#### [YOUR ASSIGNMENT]
Would you return the data below exactly as it stands, with every picture left out?

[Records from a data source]
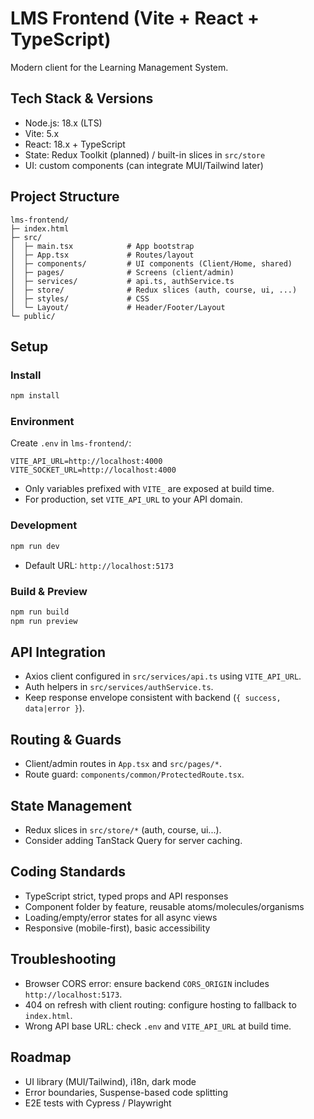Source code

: # LMS Frontend (Vite + React + TypeScript)

Modern client for the Learning Management System.

## Tech Stack & Versions
- Node.js: 18.x (LTS)
- Vite: 5.x
- React: 18.x + TypeScript
- State: Redux Toolkit (planned) / built-in slices in `src/store`
- UI: custom components (can integrate MUI/Tailwind later)

## Project Structure
```
lms-frontend/
├─ index.html
├─ src/
│  ├─ main.tsx            # App bootstrap
│  ├─ App.tsx             # Routes/layout
│  ├─ components/         # UI components (Client/Home, shared)
│  ├─ pages/              # Screens (client/admin)
│  ├─ services/           # api.ts, authService.ts
│  ├─ store/              # Redux slices (auth, course, ui, ...)
│  ├─ styles/             # CSS
│  └─ Layout/             # Header/Footer/Layout
└─ public/
```

## Setup
### Install
```bash
npm install
```

### Environment
Create `.env` in `lms-frontend/`:
```
VITE_API_URL=http://localhost:4000
VITE_SOCKET_URL=http://localhost:4000
```
- Only variables prefixed with `VITE_` are exposed at build time.
- For production, set `VITE_API_URL` to your API domain.

### Development
```bash
npm run dev
```
- Default URL: `http://localhost:5173`

### Build & Preview
```bash
npm run build
npm run preview
```

## API Integration
- Axios client configured in `src/services/api.ts` using `VITE_API_URL`.
- Auth helpers in `src/services/authService.ts`.
- Keep response envelope consistent with backend (`{ success, data|error }`).

## Routing & Guards
- Client/admin routes in `App.tsx` and `src/pages/*`.
- Route guard: `components/common/ProtectedRoute.tsx`.

## State Management
- Redux slices in `src/store/*` (auth, course, ui...).
- Consider adding TanStack Query for server caching.

## Coding Standards
- TypeScript strict, typed props and API responses
- Component folder by feature, reusable atoms/molecules/organisms
- Loading/empty/error states for all async views
- Responsive (mobile-first), basic accessibility

## Troubleshooting
- Browser CORS error: ensure backend `CORS_ORIGIN` includes `http://localhost:5173`.
- 404 on refresh with client routing: configure hosting to fallback to `index.html`.
- Wrong API base URL: check `.env` and `VITE_API_URL` at build time.

## Roadmap
- UI library (MUI/Tailwind), i18n, dark mode
- Error boundaries, Suspense-based code splitting
- E2E tests with Cypress / Playwright
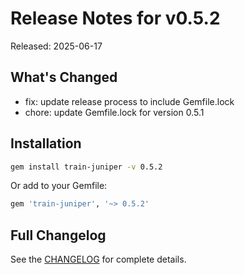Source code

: # Release Notes for v0.5.2

Released: 2025-06-17

## What's Changed

- fix: update release process to include Gemfile.lock
- chore: update Gemfile.lock for version 0.5.1

## Installation

```bash
gem install train-juniper -v 0.5.2
```

Or add to your Gemfile:

```ruby
gem 'train-juniper', '~> 0.5.2'
```

## Full Changelog

See the [CHANGELOG](../../CHANGELOG.md) for complete details.
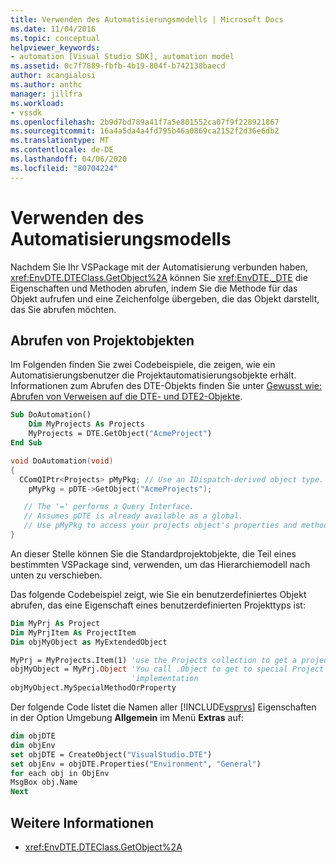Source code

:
 ```yaml
---
title: Verwenden des Automatisierungsmodells | Microsoft Docs
ms.date: 11/04/2016
ms.topic: conceptual
helpviewer_keywords:
- automation [Visual Studio SDK], automation model
ms.assetid: 0c7f7889-fbfb-4b19-804f-b742138baecd
author: acangialosi
ms.author: anthc
manager: jillfra
ms.workload:
- vssdk
ms.openlocfilehash: 2b9d7bd789a41f7a5e801552ca07f9f228921867
ms.sourcegitcommit: 16a4a5da4a4fd795b46a0869ca2152f2d36e6db2
ms.translationtype: MT
ms.contentlocale: de-DE
ms.lasthandoff: 04/06/2020
ms.locfileid: "80704224"
---
```

# <a name="using-the-automation-model"></a>Verwenden des Automatisierungsmodells
Nachdem Sie Ihr VSPackage mit der Automatisierung verbunden haben, <xref:EnvDTE.DTEClass.GetObject%2A> können Sie <xref:EnvDTE._DTE> die Eigenschaften und Methoden abrufen, indem Sie die Methode für das Objekt aufrufen und eine Zeichenfolge übergeben, die das Objekt darstellt, das Sie abrufen möchten.

## <a name="obtaining-project-objects"></a>Abrufen von Projektobjekten
 Im Folgenden finden Sie zwei Codebeispiele, die zeigen, wie ein Automatisierungsbenutzer die Projektautomatisierungsobjekte erhält. Informationen zum Abrufen des DTE-Objekts finden Sie unter [Gewusst wie: Abrufen von Verweisen auf die DTE- und DTE2-Objekte](https://msdn.microsoft.com/Library/c92e3c8e-82e6-4a67-85da-e43c50ffd8e4).

```vb
Sub DoAutomation()
    Dim MyProjects As Projects
    MyProjects = DTE.GetObject("AcmeProject")
End Sub
```

```cpp
void DoAutomation(void)
{
  CComQIPtr<Projects> pMyPkg; // Use an IDispatch-derived object type.
    pMyPkg = pDTE->GetObject("AcmeProjects");

   // The '=' performs a Query Interface.
   // Assumes pDTE is already available as a global.
   // Use pMyPkg to access your projects object's properties and methods.
}

```

 An dieser Stelle können Sie die Standardprojektobjekte, die Teil eines bestimmten VSPackage sind, verwenden, um das Hierarchiemodell nach unten zu verschieben.

 Das folgende Codebeispiel zeigt, wie Sie ein benutzerdefiniertes Objekt abrufen, das eine Eigenschaft eines benutzerdefinierten Projekttyps ist:

```vb
Dim MyPrj As Project
Dim MyPrjItem As ProjectItem
Dim objMyObject as MyExtendedObject

MyPrj = MyProjects.Item(1) 'use the Projects collection to get a project
objMyObject = MyPrj.Object 'You call .Object to get to special Project
                           'implementation
objMyObject.MySpecialMethodOrProperty
```

 Der folgende Code listet die Namen aller [!INCLUDE[vsprvs](../../code-quality/includes/vsprvs_md.md)] Eigenschaften in der Option Umgebung **Allgemein** im Menü **Extras** auf:

```vb
dim objDTE
dim objEnv
set objDTE = CreateObject("VisualStudio.DTE")
set objEnv = objDTE.Properties("Environment", "General")
for each obj in ObjEnv
MsgBox obj.Name
Next

```

## <a name="see-also"></a>Weitere Informationen
- <xref:EnvDTE.DTEClass.GetObject%2A>
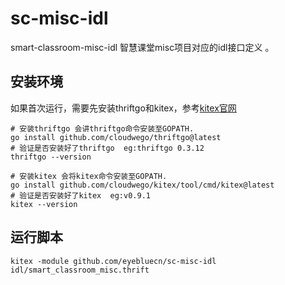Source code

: # sc-misc-idl
smart-classroom-misc-idl 智慧课堂misc项目对应的idl接口定义 。

## 安装环境
如果首次运行，需要先安装thriftgo和kitex，参考[kitex官网](https://cloudwego.cn/zh/docs/kitex/getting-started/prerequisite/)
```shell
# 安装thriftgo 会讲thriftgo命令安装至GOPATH.
go install github.com/cloudwego/thriftgo@latest
# 验证是否安装好了thriftgo  eg:thriftgo 0.3.12
thriftgo --version

# 安装kitex 会将kitex命令安装至GOPATH.
go install github.com/cloudwego/kitex/tool/cmd/kitex@latest
# 验证是否安装好了kitex  eg:v0.9.1
kitex --version
```

## 运行脚本
```shell
kitex -module github.com/eyebluecn/sc-misc-idl idl/smart_classroom_misc.thrift
```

#### [TASK OUTPUT]
Source code

: # LMS Frontend (Vite + React + TypeScript)

Modern client for the Learning Management System.

## Tech Stack & Versions
- Node.js: 18.x (LTS)
- Vite: 5.x
- React: 18.x + TypeScript
- State: Redux Toolkit (planned) / built-in slices in `src/store`
- UI: custom components (can integrate MUI/Tailwind later)

## Project Structure
```
lms-frontend/
├─ index.html
├─ src/
│  ├─ main.tsx            # App bootstrap
│  ├─ App.tsx             # Routes/layout
│  ├─ components/         # UI components (Client/Home, shared)
│  ├─ pages/              # Screens (client/admin)
│  ├─ services/           # api.ts, authService.ts
│  ├─ store/              # Redux slices (auth, course, ui, ...)
│  ├─ styles/             # CSS
│  └─ Layout/             # Header/Footer/Layout
└─ public/
```

## Setup
### Install
```bash
npm install
```

### Environment
Create `.env` in `lms-frontend/`:
```
VITE_API_URL=http://localhost:4000
VITE_SOCKET_URL=http://localhost:4000
```
- Only variables prefixed with `VITE_` are exposed at build time.
- For production, set `VITE_API_URL` to your API domain.

### Development
```bash
npm run dev
```
- Default URL: `http://localhost:5173`

### Build & Preview
```bash
npm run build
npm run preview
```

## API Integration
- Axios client configured in `src/services/api.ts` using `VITE_API_URL`.
- Auth helpers in `src/services/authService.ts`.
- Keep response envelope consistent with backend (`{ success, data|error }`).

## Routing & Guards
- Client/admin routes in `App.tsx` and `src/pages/*`.
- Route guard: `components/common/ProtectedRoute.tsx`.

## State Management
- Redux slices in `src/store/*` (auth, course, ui...).
- Consider adding TanStack Query for server caching.

## Coding Standards
- TypeScript strict, typed props and API responses
- Component folder by feature, reusable atoms/molecules/organisms
- Loading/empty/error states for all async views
- Responsive (mobile-first), basic accessibility

## Troubleshooting
- Browser CORS error: ensure backend `CORS_ORIGIN` includes `http://localhost:5173`.
- 404 on refresh with client routing: configure hosting to fallback to `index.html`.
- Wrong API base URL: check `.env` and `VITE_API_URL` at build time.

## Roadmap
- UI library (MUI/Tailwind), i18n, dark mode
- Error boundaries, Suspense-based code splitting
- E2E tests with Cypress / Playwright
Source code

: # Release Notes for v0.5.2

Released: 2025-06-17

## What's Changed

- fix: update release process to include Gemfile.lock
- chore: update Gemfile.lock for version 0.5.1

## Installation

```bash
gem install train-juniper -v 0.5.2
```

Or add to your Gemfile:

```ruby
gem 'train-juniper', '~> 0.5.2'
```

## Full Changelog

See the [CHANGELOG](../../CHANGELOG.md) for complete details.
Source code

:
 ```yaml
---
title: Verwenden des Automatisierungsmodells | Microsoft Docs
ms.date: 11/04/2016
ms.topic: conceptual
helpviewer_keywords:
- automation [Visual Studio SDK], automation model
ms.assetid: 0c7f7889-fbfb-4b19-804f-b742138baecd
author: acangialosi
ms.author: anthc
manager: jillfra
ms.workload:
- vssdk
ms.openlocfilehash: 2b9d7bd789a41f7a5e801552ca07f9f228921867
ms.sourcegitcommit: 16a4a5da4a4fd795b46a0869ca2152f2d36e6db2
ms.translationtype: MT
ms.contentlocale: de-DE
ms.lasthandoff: 04/06/2020
ms.locfileid: "80704224"
---
```

# <a name="using-the-automation-model"></a>Verwenden des Automatisierungsmodells
Nachdem Sie Ihr VSPackage mit der Automatisierung verbunden haben, <xref:EnvDTE.DTEClass.GetObject%2A> können Sie <xref:EnvDTE._DTE> die Eigenschaften und Methoden abrufen, indem Sie die Methode für das Objekt aufrufen und eine Zeichenfolge übergeben, die das Objekt darstellt, das Sie abrufen möchten.

## <a name="obtaining-project-objects"></a>Abrufen von Projektobjekten
 Im Folgenden finden Sie zwei Codebeispiele, die zeigen, wie ein Automatisierungsbenutzer die Projektautomatisierungsobjekte erhält. Informationen zum Abrufen des DTE-Objekts finden Sie unter [Gewusst wie: Abrufen von Verweisen auf die DTE- und DTE2-Objekte](https://msdn.microsoft.com/Library/c92e3c8e-82e6-4a67-85da-e43c50ffd8e4).

```vb
Sub DoAutomation()
    Dim MyProjects As Projects
    MyProjects = DTE.GetObject("AcmeProject")
End Sub
```

```cpp
void DoAutomation(void)
{
  CComQIPtr<Projects> pMyPkg; // Use an IDispatch-derived object type.
    pMyPkg = pDTE->GetObject("AcmeProjects");

   // The '=' performs a Query Interface.
   // Assumes pDTE is already available as a global.
   // Use pMyPkg to access your projects object's properties and methods.
}

```

 An dieser Stelle können Sie die Standardprojektobjekte, die Teil eines bestimmten VSPackage sind, verwenden, um das Hierarchiemodell nach unten zu verschieben.

 Das folgende Codebeispiel zeigt, wie Sie ein benutzerdefiniertes Objekt abrufen, das eine Eigenschaft eines benutzerdefinierten Projekttyps ist:

```vb
Dim MyPrj As Project
Dim MyPrjItem As ProjectItem
Dim objMyObject as MyExtendedObject

MyPrj = MyProjects.Item(1) 'use the Projects collection to get a project
objMyObject = MyPrj.Object 'You call .Object to get to special Project
                           'implementation
objMyObject.MySpecialMethodOrProperty
```

 Der folgende Code listet die Namen aller [!INCLUDE[vsprvs](../../code-quality/includes/vsprvs_md.md)] Eigenschaften in der Option Umgebung **Allgemein** im Menü **Extras** auf:

```vb
dim objDTE
dim objEnv
set objDTE = CreateObject("VisualStudio.DTE")
set objEnv = objDTE.Properties("Environment", "General")
for each obj in ObjEnv
MsgBox obj.Name
Next

```

## <a name="see-also"></a>Weitere Informationen
- <xref:EnvDTE.DTEClass.GetObject%2A>
Source code

: # sc-misc-idl
smart-classroom-misc-idl 智慧课堂misc项目对应的idl接口定义 。

## 安装环境
如果首次运行，需要先安装thriftgo和kitex，参考[kitex官网](https://cloudwego.cn/zh/docs/kitex/getting-started/prerequisite/)
```shell
# 安装thriftgo 会讲thriftgo命令安装至GOPATH.
go install github.com/cloudwego/thriftgo@latest
# 验证是否安装好了thriftgo  eg:thriftgo 0.3.12
thriftgo --version

# 安装kitex 会将kitex命令安装至GOPATH.
go install github.com/cloudwego/kitex/tool/cmd/kitex@latest
# 验证是否安装好了kitex  eg:v0.9.1
kitex --version
```

## 运行脚本
```shell
kitex -module github.com/eyebluecn/sc-misc-idl idl/smart_classroom_misc.thrift
```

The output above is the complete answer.